Now have yourselves an earful of the following Stephen Malkmus & The Jicks gems…
“Vague Space” (from 2001 LP Stephen Malkmus)
On an album teeming with gorgeously nostalgic sunshine, “Vague Space” might just be the most gorgeous, most nostalgic and sunniest of the lot. Vocal octave leap for the chorus sends an already exquisite song soaring heavenwards.
“Us” (from 2003 LP Pig Lib)
This closing track is so lovely it makes heartwarming sentiments out of “I don’t really know your taste in ceilings / I don’t know the RPM you rev”. An outbreak of twiddly psych guitar is the sound of a deal being resoundingly sealed.
“Mama” (from 2005 LP Face the Truth)
Stephen Malkmus & The Jicks’ third album kicks off with a trio of jagged, rasping numbers, enhancing the impact of more wistfully playful numbers such as “Mama”. Its deceptively intricate lay-out is but one aspect of how utterly delightful it is.
“Gardenia” (from 2008 LP Real Emotional Trash)
We wanted to include the meandering marvel that is album opener “Dragonfly Pie” but could only find scuzzed-out live footage of it, so enjoy this jaunty little number instead.
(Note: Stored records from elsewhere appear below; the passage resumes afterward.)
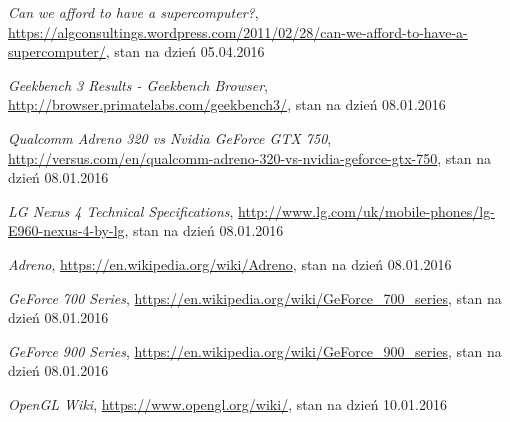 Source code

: \begin{thebibliography}{999}
 \emph{Can we afford to have a supercomputer?}, \linebreak \href{https://algconsultings.wordpress.com/2011/02/28/can-we-afford-to-have-a-supercomputer/}{https://algconsultings.wordpress.com/2011/02/28/can-we-afford-to-have-a-supercomputer/}, stan na dzień 05.04.2016

 \emph{Geekbench 3 Results - Geekbench Browser}, \href{http://browser.primatelabs.com/geekbench3/}{http://browser.primatelabs.com/geekbench3/}, stan na dzień 08.01.2016

 \emph{Qualcomm Adreno 320 vs Nvidia GeForce GTX 750}, \href{http://versus.com/en/qualcomm-adreno-320-vs-nvidia-geforce-gtx-750}{http://versus.com/en/qualcomm-adreno-320-vs-nvidia-geforce-gtx-750}, stan na dzień 08.01.2016

 \emph{LG Nexus 4 Technical Specifications}, \href{http://www.lg.com/uk/mobile-phones/lg-E960-nexus-4-by-lg}{http://www.lg.com/uk/mobile-phones/lg-E960-nexus-4-by-lg}, stan na dzień 08.01.2016

 \emph{Adreno}, \href{https://en.wikipedia.org/wiki/Adreno}{https://en.wikipedia.org/wiki/Adreno}, stan na dzień 08.01.2016

 \emph{GeForce 700 Series}, \href{https://en.wikipedia.org/wiki/GeForce_700_series}{https://en.wikipedia.org/wiki/GeForce\_700\_series}, stan na dzień 08.01.2016

 \emph{GeForce 900 Series}, \href{https://en.wikipedia.org/wiki/GeForce_900_series}{https://en.wikipedia.org/wiki/GeForce\_900\_series}, stan na dzień 08.01.2016

 \emph{OpenGL Wiki}, \href{https://www.opengl.org/wiki/}{https://www.opengl.org/wiki/}, stan na dzień 10.01.2016


\end{thebibliography}

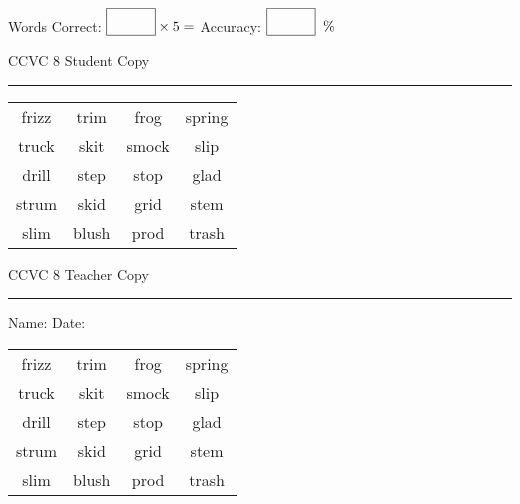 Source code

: \documentclass{memoir}
\begin{document}
\small

Words Correct: $\fbox{\phantom{\huge 100}} \times 5 = $ Accuracy: $\fbox{\phantom{\huge 100}}\;\; \%$ 

\vfill

\newpage


\footnotesize \noindent
CCVC 8 \hfill Student Copy
\smallskip
\hrule

\Large

\setlength{\tabcolsep}{14pt}
\def\arraystretch{3}

{\selectfont


\begin{vplace}[0.5]
\begin{center}
\begin{tabular}{cccc}
frizz & trim & frog & spring \\
truck & skit & smock & slip \\
drill & step & stop & glad \\
strum & skid & grid & stem \\
slim & blush & prod & trash \\
\end{tabular}
\end{center}
\end{vplace}

}

\newpage

\footnotesize \noindent
CCVC 8 \hfill Teacher Copy
\smallskip
\hrule

\small

\vfill

\noindent
Name: \underline{\hspace{1.75in}} \hfill Date: \underline{\hspace{1in}}

\Large

{\selectfont


\begin{vplace}[0.5]
\begin{center}
\begin{tabular}{cccc}
frizz & trim & frog & spring \\
truck & skit & smock & slip \\
drill & step & stop & glad \\
strum & skid & grid & stem \\
slim & blush & prod & trash \\
\end{tabular}
\end{center}
\end{vplace}



}
\end{document}
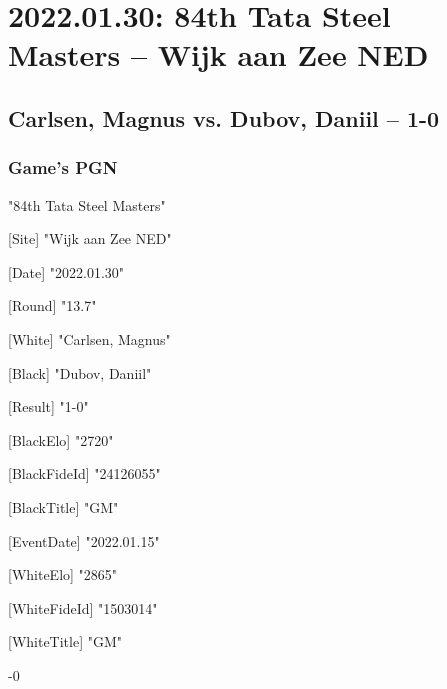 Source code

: \documentclass[9pt]{extarticle}
\begin{document}
\section*{2022.01.30: 84th Tata Steel Masters -- Wijk aan Zee NED}

\subsection*{Carlsen, Magnus vs. Dubov, Daniil -- 1-0}
\subsubsection*{Game's PGN}
\begin{flushleft}
[Event] "84th Tata Steel Masters"

[Site] "Wijk aan Zee NED"

[Date] "2022.01.30"

[Round] "13.7"

[White] "Carlsen, Magnus"

[Black] "Dubov, Daniil"

[Result] "1-0"

[BlackElo] "2720"

[BlackFideId] "24126055"

[BlackTitle] "GM"

[EventDate] "2022.01.15"

[WhiteElo] "2865"

[WhiteFideId] "1503014"

[WhiteTitle] "GM"

\end{flushleft}
\begin{flushleft}
 \quad  {}-0
\end{flushleft}
\parindent 0mm
\end{document}
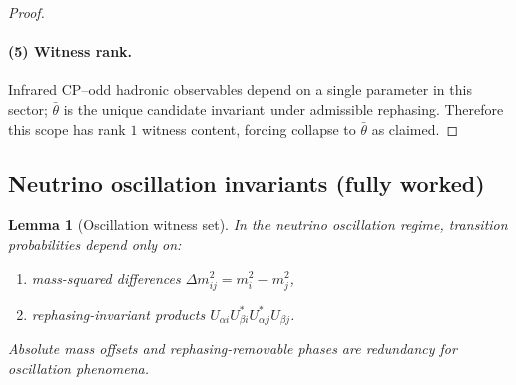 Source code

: \documentclass[11pt]{article}
\newtheorem{lemma}[definition]{Lemma}
\theoremstyle{remark}
\begin{document}
\begin{proof}
\paragraph{(5) Witness rank.}
Infrared CP--odd hadronic observables depend on a single parameter in this sector; $\bar\theta$ is the
unique candidate invariant under admissible rephasing.
Therefore this scope has rank $1$ witness content, forcing collapse to $\bar\theta$ as claimed.
\end{proof}

\subsection{Neutrino oscillation invariants (fully worked)}

\begin{lemma}[Oscillation witness set]\label{lem:osc}
In the neutrino oscillation regime, transition probabilities depend only on:
\begin{enumerate}[label=(\roman*),leftmargin=2.2em]
\item mass-squared differences $\Delta m^2_{ij}=m_i^2-m_j^2$,
\item rephasing-invariant products $U_{\alpha i}U_{\beta i}^\ast U_{\alpha j}^\ast U_{\beta j}$.
\end{enumerate}
Absolute mass offsets and rephasing-removable phases are redundancy for oscillation phenomena.
\end{lemma}
\end{document}
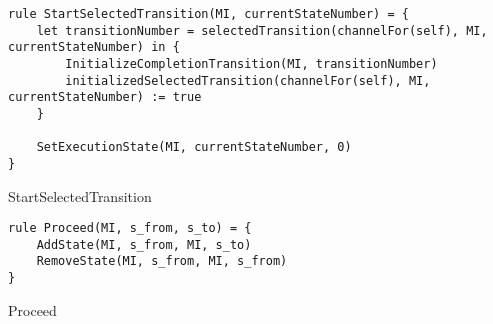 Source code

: \begin{listing}[H]
\begin{verbatim}
rule StartSelectedTransition(MI, currentStateNumber) = {
    let transitionNumber = selectedTransition(channelFor(self), MI, currentStateNumber) in {
        InitializeCompletionTransition(MI, transitionNumber)
        initializedSelectedTransition(channelFor(self), MI, currentStateNumber) := true
    }

    SetExecutionState(MI, currentStateNumber, 0)
}
\end{verbatim}
\caption{StartSelectedTransition}
\label{lst:asm:StartSelectedTransition}
\end{listing}






\begin{listing}[H]
\begin{verbatim}
rule Proceed(MI, s_from, s_to) = {
    AddState(MI, s_from, MI, s_to)
    RemoveState(MI, s_from, MI, s_from)
}
\end{verbatim}
\caption{Proceed}
\label{lst:asm:Proceed}
\end{listing}




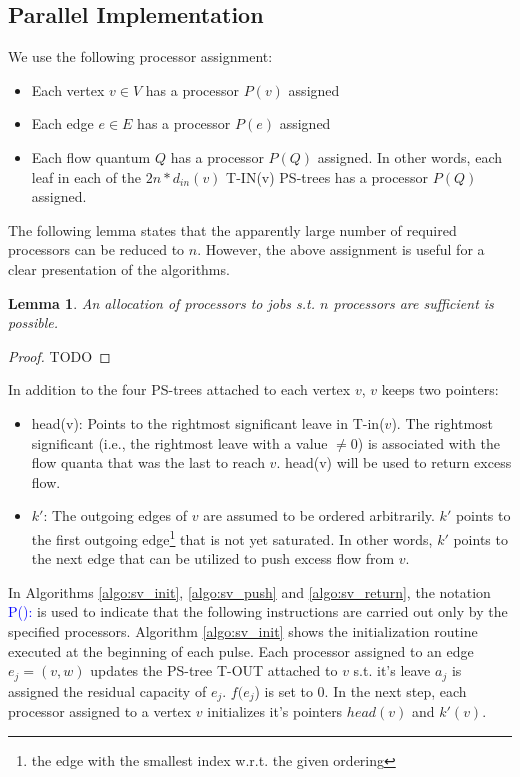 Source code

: \documentclass[a4paper,10pt, twocolumn]{article}
\newtheorem{lemma}{Lemma}
\begin{document}
\subsection{Parallel Implementation}
\label{sec:sv_parImpl}
We use the following processor assignment:
\begin{itemize}
	\item Each vertex $v \in V$ has a processor $P(v)$ assigned
	\item Each edge $e \in E$ has a processor $P(e)$ assigned
	\item Each flow quantum $Q$ has a processor $P(Q)$ assigned. In other words, each leaf in each of the $2n * d_{in}(v)$ T-IN(v) PS-trees has a processor $P(Q)$ assigned.
\end{itemize}

The following lemma states that the apparently large number of required processors can be reduced to $n$. However, the above assignment is useful for a clear presentation of the algorithms.

\begin{lemma}
An allocation of processors to jobs s.t. $n$ processors are sufficient is possible. 
\end{lemma}

\begin{proof}
TODO
\end{proof}

In addition to the four PS-trees attached to each vertex $v$, $v$ keeps two pointers:
\begin{itemize}
	\item head(v): Points to the rightmost significant leave in T-in($v$). The rightmost significant (i.e., the rightmost leave with a value $\neq 0$) is associated with the flow quanta that was the last to reach $v$. head(v) will be used to return excess flow. 
	\item $k'$: The outgoing edges of $v$ are assumed to be ordered arbitrarily. $k'$ points to the first outgoing edge\footnote{the edge with the smallest index w.r.t. the given ordering} that is not yet saturated. In other words, $k'$ points to the next edge that can be utilized to push excess flow from $v$.  
\end{itemize}

In Algorithms \ref{algo:sv_init}, \ref{algo:sv_push} and \ref{algo:sv_return}, the notation \textcolor{blue}{P():} is used to indicate that the following instructions are carried out only by the specified processors. Algorithm \ref{algo:sv_init} shows the initialization routine executed at the beginning of each pulse. Each processor assigned to an edge $e_j = (v, w)$ updates the PS-tree T-OUT attached to $v$ s.t. it's leave $a_j$ is assigned the residual capacity of $e_j$. $f(e_j$) is set to 0. In the next step, each processor assigned to a vertex $v$ initializes it's pointers $head(v)$ and $k'(v)$.
\end{document}

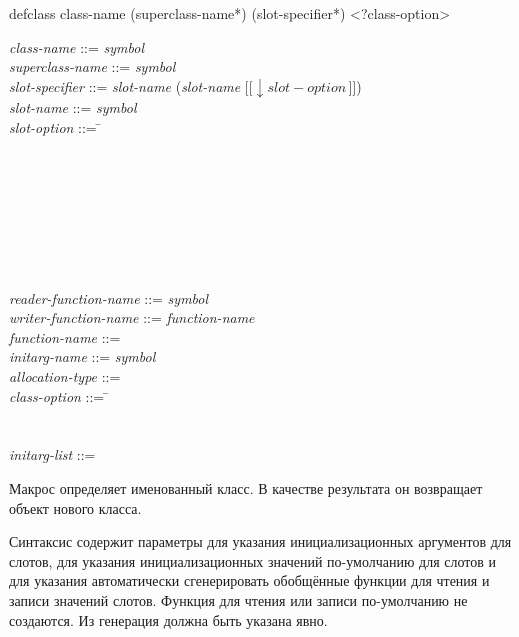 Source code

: \begin{defmac}
defclass class-name ({superclass-name}*)
         ({slot-specifier}*) <?class-option>

\begin{tabbing}
\emph{class-name} ::= \emph{symbol} \\
\emph{superclass-name} ::= \emph{symbol}\\
\emph{slot-specifier} ::= \emph{slot-name} {\Mor} (\emph{slot-name}  $\lbrack\!\lbrack\downarrow\!slot-option\,\rbrack\!\rbrack$)\\
\emph{slot-name} ::= \emph{symbol}\\
\emph{slot-option} ::= \= \\
\Mor~ \\
\Mor~ \\
\Mor~ \\
\Mor~ \\
\Mor~ \\
\Mor~ \\
\Mor~
\end{tabbing}
\begin{tabbing}
\emph{reader-function-name} ::= \emph{symbol}\\
\emph{writer-function-name} ::= \emph{function-name}\\
\emph{function-name} ::= \\
\emph{initarg-name} ::= \emph{symbol}\\
\emph{allocation-type} ::= \\
\emph{class-option} ::= \= \\
\Mor~ \\
\Mor~  \\
\emph{initarg-list} ::= 
\end{tabbing}
Макрос  определяет именованный класс. В качестве результата
он возвращает объект нового класса.

Синтаксис  содержит параметры для указания инициализационных
аргументов для слотов, для указания инициализационных значений по-умолчанию для
слотов и для указания автоматически сгенерировать обобщённые функции для чтения
и записи значений слотов. Функция для чтения или записи по-умолчанию не
создаются. Из генерация должна быть указана явно.


\end{defmac}
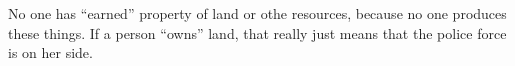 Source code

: No one has ``earned'' property of land or othe resources, because no one produces these things.
If a person ``owns'' land, that really just means that the police force is on her side.
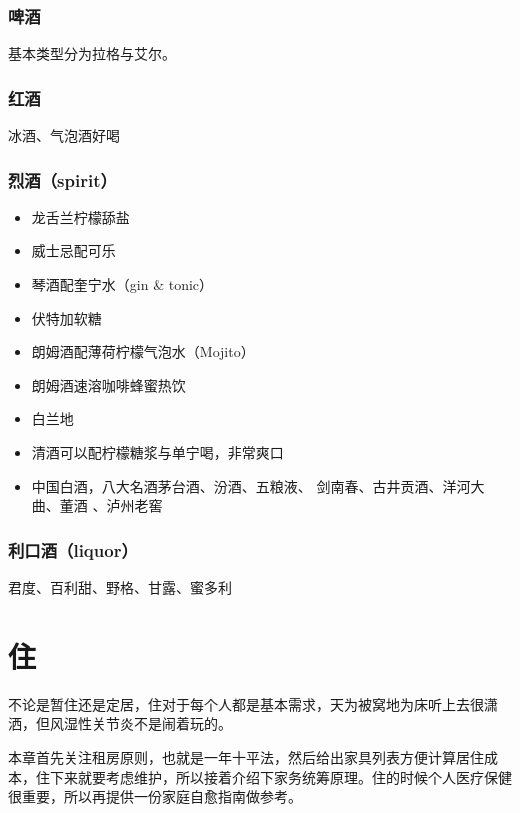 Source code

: \documentclass[
  letterpaper,
  DIV=11,
  numbers=noendperiod]{scrreprt}
\begin{document}
\subsection{啤酒}\label{ux5564ux9152}

基本类型分为拉格与艾尔。

\subsection{红酒}\label{ux7ea2ux9152}

冰酒、气泡酒好喝

\subsection{烈酒（spirit）}\label{ux70c8ux9152spirit}

\begin{itemize}
\item
  龙舌兰柠檬舔盐
\item
  威士忌配可乐
\item
  琴酒配奎宁水（gin \& tonic）
\item
  伏特加软糖
\item
  朗姆酒配薄荷柠檬气泡水（Mojito）
\item
  朗姆酒速溶咖啡蜂蜜热饮
\item
  白兰地
\item
  清酒可以配柠檬糖浆与单宁喝，非常爽口
\item
  中国白酒，八大名酒茅台酒、汾酒、五粮液、
  剑南春、古井贡酒、洋河大曲、董酒 、泸州老窖
\end{itemize}

\subsection{利口酒（liquor）}\label{ux5229ux53e3ux9152liquor}

君度、百利甜、野格、甘露、蜜多利


\chapter{住}\label{ux4f4f}

不论是暂住还是定居，住对于每个人都是基本需求，天为被窝地为床听上去很潇洒，但风湿性关节炎不是闹着玩的。

本章首先关注租房原则，也就是一年十平法，然后给出家具列表方便计算居住成本，住下来就要考虑维护，所以接着介绍下家务统筹原理。住的时候个人医疗保健很重要，所以再提供一份家庭自愈指南做参考。
\end{document}
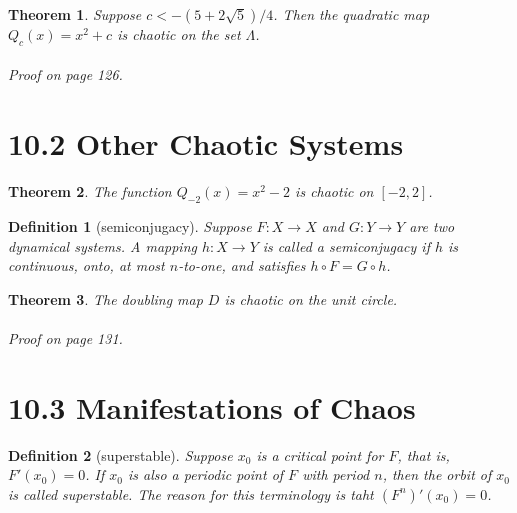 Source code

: \documentclass{article}
\newtheorem{definition}{Definition}
\newtheorem{theorem}{Theorem}
\begin{document}
\begin{theorem}
    Suppose $c < -(5+2\sqrt{5})/4$. Then the quadratic map $Q_c(x) =x^2+c$ is chaotic on the set $\Lambda$.\\\\
    Proof on page 126.
\end{theorem}

\section*{10.2 Other Chaotic Systems}

\begin{theorem}
    The function $Q_{-2}(x)=x^2-2$ is chaotic on $[-2,2]$.
\end{theorem}

\begin{definition}[semiconjugacy]
    Suppose $F:X\rightarrow X$ and $G:Y\rightarrow Y$ are two dynamical systems. A mapping $h:X\rightarrow Y$ is called a \textit{semiconjugacy} if $h$ is continuous, onto, at most $n$-to-one, and satisfies $h \circ F = G\circ h$.
\end{definition}

\begin{theorem}
    The doubling map $D$ is chaotic on the unit circle.\\\\
    Proof on page 131.
\end{theorem}

\section*{10.3 Manifestations of Chaos}

\begin{definition}[superstable]
    Suppose $x_0$ is a critical point for $F$, that is, $F'(x_0) = 0$. If $x_0$ is also a periodic point of $F$ with period $n$, then the orbit of $x_0$ is called \textit{superstable}. The reason for this terminology is taht $(F^n)'(x_0)=0$.
\end{definition}
\end{document}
Do hunt down “Dragonfly Pie”, though – it’s a strange kind of bliss with no little muscle about it.
“Brain Gallop” (from 2011 LP Mirror Traffic)
Sunnily disposed math-pop gold, albeit you mightn’t immediately discern the math given the glory of its pop, which takes the form of a sublimely laid-back, gently bouncing groove. The chorus does indeed muster a gallop, the brain is without question, and the line “Sometimes these words are such bitter friends / Come back to bite you in the rearest of ends” is a winner all, er, ends up.